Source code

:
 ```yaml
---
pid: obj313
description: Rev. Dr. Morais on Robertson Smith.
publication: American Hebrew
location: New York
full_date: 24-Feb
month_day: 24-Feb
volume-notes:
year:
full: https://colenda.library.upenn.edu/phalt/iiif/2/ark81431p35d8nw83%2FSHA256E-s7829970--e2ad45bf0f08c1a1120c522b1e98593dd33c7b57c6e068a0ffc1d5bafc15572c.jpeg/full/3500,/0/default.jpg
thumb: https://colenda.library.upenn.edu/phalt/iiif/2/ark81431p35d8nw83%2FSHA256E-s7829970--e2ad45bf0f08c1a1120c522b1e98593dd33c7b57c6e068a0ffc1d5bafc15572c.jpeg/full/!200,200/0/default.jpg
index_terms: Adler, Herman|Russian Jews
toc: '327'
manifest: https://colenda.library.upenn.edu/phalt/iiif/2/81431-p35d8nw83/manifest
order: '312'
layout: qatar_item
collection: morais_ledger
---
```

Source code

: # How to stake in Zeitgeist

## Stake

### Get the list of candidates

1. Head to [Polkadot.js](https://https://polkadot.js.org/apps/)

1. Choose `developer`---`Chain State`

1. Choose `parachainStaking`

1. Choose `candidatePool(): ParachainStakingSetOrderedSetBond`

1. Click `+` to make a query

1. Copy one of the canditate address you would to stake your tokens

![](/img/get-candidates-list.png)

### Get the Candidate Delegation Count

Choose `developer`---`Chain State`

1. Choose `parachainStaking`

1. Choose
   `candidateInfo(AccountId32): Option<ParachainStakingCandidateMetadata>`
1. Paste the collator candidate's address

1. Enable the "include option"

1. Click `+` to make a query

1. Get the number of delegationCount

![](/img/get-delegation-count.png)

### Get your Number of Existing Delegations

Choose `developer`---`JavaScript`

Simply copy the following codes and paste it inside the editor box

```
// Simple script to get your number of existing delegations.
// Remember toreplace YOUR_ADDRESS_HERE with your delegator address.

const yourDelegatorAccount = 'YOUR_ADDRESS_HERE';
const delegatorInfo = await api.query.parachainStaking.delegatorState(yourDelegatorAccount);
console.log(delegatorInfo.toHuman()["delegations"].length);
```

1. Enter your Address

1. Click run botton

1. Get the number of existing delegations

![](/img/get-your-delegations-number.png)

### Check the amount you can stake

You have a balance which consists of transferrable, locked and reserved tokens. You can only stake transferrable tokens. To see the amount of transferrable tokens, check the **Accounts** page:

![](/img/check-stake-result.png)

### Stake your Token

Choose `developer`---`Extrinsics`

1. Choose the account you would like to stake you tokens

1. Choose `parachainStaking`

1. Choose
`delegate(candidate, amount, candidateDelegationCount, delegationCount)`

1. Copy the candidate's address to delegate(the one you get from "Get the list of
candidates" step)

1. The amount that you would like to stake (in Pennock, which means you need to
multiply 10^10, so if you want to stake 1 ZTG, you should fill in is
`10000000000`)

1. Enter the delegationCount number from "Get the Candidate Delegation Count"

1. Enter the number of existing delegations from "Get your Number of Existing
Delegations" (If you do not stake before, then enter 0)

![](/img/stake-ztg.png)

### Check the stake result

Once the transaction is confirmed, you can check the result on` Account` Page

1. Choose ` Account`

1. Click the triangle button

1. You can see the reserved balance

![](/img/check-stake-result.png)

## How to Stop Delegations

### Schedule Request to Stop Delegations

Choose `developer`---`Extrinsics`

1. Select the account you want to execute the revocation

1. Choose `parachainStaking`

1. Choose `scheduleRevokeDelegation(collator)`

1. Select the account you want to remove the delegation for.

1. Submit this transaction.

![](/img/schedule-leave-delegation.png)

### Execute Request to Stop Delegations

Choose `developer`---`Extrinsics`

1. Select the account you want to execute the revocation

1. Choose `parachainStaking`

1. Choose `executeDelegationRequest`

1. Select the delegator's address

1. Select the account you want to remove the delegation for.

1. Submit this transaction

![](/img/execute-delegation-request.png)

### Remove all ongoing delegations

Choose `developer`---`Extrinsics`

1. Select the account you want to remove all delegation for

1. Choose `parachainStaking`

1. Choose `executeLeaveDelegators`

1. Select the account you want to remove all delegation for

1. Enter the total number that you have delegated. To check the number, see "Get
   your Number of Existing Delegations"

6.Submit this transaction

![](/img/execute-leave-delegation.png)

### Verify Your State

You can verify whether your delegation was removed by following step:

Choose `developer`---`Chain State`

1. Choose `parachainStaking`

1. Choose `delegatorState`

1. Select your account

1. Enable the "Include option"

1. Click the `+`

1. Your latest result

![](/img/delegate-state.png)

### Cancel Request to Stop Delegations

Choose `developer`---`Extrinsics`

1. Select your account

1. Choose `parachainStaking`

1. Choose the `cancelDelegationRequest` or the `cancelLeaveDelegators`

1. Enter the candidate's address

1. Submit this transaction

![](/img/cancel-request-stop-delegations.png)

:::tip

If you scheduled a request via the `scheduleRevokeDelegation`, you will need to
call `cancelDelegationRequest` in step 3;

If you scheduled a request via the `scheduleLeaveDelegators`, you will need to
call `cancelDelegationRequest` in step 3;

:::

-*-*-

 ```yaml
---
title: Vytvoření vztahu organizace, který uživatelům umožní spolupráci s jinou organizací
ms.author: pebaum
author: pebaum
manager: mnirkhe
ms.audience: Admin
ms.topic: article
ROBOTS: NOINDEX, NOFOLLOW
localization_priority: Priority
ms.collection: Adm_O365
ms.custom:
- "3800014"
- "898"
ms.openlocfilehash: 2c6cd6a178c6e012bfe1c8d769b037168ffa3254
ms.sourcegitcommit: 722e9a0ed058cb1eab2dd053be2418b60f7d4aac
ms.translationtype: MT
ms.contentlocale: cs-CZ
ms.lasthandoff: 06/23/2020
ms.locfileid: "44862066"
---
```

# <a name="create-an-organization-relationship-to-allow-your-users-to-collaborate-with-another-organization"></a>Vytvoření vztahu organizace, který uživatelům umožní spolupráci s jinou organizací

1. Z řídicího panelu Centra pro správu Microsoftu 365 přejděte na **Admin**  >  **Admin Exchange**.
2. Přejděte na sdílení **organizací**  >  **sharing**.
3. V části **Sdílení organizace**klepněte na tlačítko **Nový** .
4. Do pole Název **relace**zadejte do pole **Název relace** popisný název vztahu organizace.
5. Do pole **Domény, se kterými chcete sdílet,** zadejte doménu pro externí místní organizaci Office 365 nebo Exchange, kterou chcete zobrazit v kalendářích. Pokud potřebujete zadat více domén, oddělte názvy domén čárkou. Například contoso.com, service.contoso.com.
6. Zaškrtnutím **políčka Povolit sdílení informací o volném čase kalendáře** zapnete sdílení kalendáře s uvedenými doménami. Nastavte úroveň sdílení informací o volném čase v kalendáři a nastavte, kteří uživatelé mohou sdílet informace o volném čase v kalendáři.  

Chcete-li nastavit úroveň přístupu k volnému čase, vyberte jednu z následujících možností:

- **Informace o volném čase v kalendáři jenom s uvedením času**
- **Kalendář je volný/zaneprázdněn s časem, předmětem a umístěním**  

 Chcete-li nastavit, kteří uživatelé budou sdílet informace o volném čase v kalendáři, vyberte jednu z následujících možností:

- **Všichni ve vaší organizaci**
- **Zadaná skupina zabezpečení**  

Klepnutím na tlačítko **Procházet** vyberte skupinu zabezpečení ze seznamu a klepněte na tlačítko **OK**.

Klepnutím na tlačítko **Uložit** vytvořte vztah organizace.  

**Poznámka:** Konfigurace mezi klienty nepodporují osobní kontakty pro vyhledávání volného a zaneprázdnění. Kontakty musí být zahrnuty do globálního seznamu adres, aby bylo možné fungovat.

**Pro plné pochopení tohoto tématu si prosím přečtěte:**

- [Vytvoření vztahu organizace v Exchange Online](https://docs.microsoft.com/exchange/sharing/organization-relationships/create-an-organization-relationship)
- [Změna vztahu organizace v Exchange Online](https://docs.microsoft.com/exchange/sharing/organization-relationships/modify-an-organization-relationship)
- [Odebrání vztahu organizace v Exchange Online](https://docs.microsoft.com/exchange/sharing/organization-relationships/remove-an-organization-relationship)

-*-*-

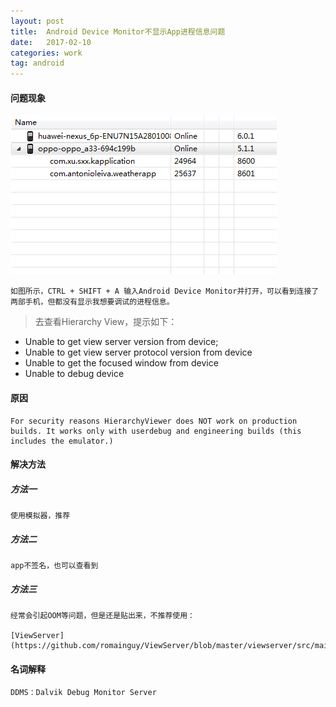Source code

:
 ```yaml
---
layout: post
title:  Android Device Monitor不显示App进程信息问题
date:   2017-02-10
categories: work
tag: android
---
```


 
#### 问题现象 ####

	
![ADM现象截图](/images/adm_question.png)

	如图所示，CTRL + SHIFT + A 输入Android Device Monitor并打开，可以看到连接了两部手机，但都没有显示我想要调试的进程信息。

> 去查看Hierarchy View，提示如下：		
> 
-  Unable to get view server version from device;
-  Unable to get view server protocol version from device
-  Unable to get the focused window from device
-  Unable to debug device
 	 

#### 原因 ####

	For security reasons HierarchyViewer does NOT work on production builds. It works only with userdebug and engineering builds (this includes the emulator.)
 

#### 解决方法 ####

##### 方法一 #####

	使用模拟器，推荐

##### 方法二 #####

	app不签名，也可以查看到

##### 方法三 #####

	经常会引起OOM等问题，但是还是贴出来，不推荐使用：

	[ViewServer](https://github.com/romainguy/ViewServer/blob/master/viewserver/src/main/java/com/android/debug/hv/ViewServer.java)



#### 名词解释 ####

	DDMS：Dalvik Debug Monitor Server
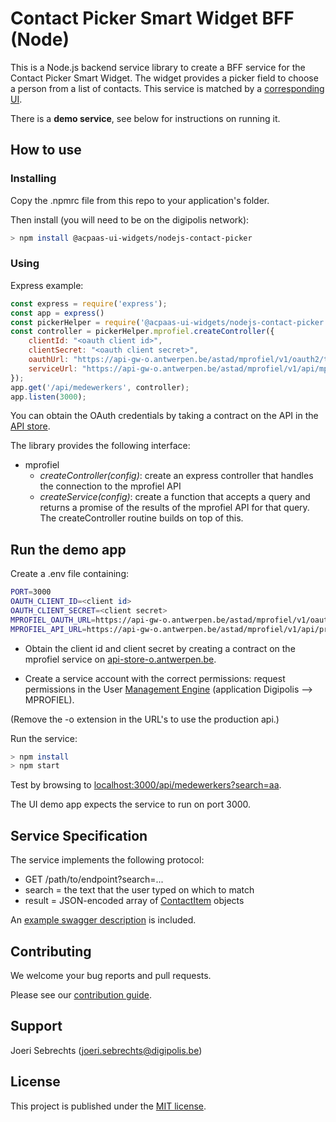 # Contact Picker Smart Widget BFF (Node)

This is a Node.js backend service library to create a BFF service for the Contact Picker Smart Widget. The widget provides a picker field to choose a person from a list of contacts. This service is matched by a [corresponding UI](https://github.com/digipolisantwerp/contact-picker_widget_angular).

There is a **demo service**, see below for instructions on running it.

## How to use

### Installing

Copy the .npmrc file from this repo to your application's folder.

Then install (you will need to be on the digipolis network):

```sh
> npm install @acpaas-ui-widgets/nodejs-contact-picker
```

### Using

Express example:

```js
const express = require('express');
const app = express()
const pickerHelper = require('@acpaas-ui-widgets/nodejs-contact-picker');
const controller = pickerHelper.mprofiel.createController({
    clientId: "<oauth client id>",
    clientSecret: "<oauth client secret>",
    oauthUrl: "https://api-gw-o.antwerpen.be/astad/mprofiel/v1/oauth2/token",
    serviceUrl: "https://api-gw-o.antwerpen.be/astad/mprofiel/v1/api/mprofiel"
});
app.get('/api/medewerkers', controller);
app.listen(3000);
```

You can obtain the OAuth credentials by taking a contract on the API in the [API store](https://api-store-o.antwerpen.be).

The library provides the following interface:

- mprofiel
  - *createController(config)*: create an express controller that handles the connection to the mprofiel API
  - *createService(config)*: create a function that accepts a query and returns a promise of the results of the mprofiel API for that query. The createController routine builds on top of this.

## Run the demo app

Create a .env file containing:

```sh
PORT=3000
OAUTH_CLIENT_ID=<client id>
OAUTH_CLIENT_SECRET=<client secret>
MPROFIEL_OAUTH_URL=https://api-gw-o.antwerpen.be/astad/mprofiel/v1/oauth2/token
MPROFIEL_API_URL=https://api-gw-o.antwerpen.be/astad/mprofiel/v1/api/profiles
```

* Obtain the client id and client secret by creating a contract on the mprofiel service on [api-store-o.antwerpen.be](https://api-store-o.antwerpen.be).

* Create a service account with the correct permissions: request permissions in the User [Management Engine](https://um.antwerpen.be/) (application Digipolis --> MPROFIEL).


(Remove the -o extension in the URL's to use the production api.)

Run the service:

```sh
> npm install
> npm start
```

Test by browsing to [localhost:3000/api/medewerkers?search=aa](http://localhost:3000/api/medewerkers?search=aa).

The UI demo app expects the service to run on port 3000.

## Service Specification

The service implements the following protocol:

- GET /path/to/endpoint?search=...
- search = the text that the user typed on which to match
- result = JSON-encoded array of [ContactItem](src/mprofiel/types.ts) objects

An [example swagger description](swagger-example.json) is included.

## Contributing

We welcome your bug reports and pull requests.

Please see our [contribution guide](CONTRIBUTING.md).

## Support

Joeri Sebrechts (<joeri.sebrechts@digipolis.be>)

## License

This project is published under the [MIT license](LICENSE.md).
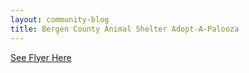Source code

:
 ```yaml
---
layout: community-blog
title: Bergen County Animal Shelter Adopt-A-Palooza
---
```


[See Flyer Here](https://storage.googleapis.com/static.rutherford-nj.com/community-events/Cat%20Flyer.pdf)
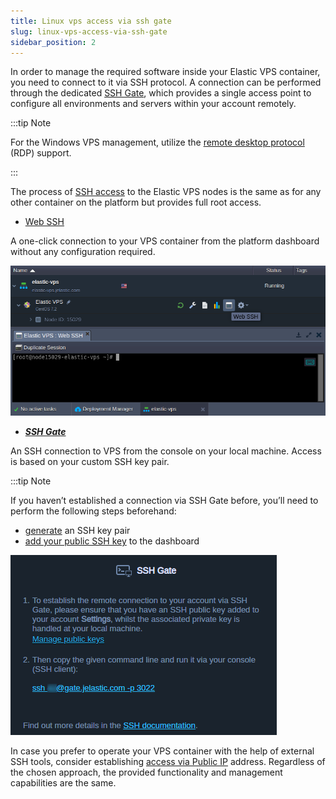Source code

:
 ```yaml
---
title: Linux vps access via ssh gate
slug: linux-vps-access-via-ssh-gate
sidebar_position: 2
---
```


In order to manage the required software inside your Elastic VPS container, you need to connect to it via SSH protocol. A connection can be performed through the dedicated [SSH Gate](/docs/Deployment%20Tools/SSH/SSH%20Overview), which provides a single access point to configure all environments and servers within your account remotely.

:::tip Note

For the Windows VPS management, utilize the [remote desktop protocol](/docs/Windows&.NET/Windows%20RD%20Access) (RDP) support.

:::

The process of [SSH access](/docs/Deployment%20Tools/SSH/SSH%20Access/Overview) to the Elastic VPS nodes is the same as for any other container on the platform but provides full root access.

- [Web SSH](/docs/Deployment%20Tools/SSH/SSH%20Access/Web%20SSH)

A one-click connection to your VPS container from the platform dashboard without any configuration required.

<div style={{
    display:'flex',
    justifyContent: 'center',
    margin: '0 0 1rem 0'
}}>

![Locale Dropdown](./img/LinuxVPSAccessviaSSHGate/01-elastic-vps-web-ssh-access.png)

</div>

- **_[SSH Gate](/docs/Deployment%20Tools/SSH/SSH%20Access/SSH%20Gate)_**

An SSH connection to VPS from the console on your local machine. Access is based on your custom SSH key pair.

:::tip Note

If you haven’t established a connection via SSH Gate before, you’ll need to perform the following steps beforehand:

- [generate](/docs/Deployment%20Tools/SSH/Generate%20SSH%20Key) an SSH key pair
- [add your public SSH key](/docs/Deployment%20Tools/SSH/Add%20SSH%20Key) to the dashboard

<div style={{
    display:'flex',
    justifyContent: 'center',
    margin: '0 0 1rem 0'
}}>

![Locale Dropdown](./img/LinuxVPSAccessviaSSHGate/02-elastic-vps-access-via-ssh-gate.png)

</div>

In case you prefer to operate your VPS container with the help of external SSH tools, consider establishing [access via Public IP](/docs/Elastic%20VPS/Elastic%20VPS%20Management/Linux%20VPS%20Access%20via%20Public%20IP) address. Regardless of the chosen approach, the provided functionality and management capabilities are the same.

-*-*-

YOUR OBJECTIVE: Filter the entries down to the lines with the word "version" in them, and copy those lines.

EXERCISE RESPONSE:
-  Unable to get view server version from device;
-  Unable to get view server protocol version from device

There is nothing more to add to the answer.